Work request. In the entries below, every line with the string "South" is to be reported.
------------------------------------------------------------
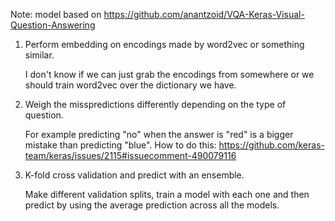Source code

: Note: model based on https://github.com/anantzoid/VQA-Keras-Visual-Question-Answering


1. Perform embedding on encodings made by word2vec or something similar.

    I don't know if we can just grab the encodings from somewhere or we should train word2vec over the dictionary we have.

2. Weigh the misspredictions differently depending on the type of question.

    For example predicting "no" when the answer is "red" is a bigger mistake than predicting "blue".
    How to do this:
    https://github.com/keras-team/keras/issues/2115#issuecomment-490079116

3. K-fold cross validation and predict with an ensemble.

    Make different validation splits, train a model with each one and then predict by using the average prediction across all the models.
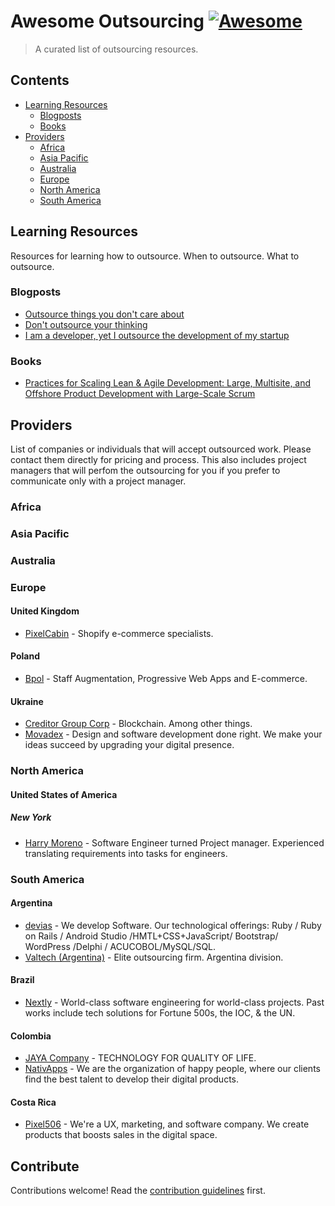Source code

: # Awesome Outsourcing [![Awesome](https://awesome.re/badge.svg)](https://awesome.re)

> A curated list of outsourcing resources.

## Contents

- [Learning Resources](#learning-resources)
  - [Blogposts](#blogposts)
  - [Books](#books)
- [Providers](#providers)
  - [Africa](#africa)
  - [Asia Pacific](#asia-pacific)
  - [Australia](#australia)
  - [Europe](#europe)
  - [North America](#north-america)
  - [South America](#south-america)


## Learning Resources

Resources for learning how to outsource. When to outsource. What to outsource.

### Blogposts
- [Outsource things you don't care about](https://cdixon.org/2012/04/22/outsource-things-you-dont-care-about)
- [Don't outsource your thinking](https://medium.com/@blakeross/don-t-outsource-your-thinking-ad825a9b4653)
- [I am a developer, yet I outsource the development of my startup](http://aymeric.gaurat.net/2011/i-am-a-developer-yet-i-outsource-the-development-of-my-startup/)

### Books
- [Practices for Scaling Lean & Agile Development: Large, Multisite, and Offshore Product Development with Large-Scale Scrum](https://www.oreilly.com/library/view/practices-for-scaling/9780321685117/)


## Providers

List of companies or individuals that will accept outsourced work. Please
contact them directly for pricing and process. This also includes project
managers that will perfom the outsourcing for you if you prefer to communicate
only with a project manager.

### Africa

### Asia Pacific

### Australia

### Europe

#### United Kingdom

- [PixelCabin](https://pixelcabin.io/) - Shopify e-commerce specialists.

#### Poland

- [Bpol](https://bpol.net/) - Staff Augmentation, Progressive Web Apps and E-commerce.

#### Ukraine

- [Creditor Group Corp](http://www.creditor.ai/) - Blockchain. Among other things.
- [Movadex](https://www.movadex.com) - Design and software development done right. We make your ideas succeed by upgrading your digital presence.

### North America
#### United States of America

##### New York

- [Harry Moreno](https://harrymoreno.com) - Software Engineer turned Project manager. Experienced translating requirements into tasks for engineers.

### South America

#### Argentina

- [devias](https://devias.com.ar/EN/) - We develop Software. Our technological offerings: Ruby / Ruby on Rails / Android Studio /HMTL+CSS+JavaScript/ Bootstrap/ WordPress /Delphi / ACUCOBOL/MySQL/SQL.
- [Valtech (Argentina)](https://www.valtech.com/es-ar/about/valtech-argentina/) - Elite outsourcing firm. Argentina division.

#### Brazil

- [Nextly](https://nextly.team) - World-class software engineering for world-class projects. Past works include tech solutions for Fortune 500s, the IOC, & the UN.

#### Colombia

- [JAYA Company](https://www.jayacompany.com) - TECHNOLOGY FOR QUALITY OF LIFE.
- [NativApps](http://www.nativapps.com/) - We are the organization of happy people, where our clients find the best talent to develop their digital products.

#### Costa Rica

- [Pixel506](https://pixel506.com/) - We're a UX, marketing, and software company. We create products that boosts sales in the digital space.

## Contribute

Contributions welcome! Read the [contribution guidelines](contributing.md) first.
------------------------------------------------------------
Solution to the exercise.
  - [South America](#south-america)
### South America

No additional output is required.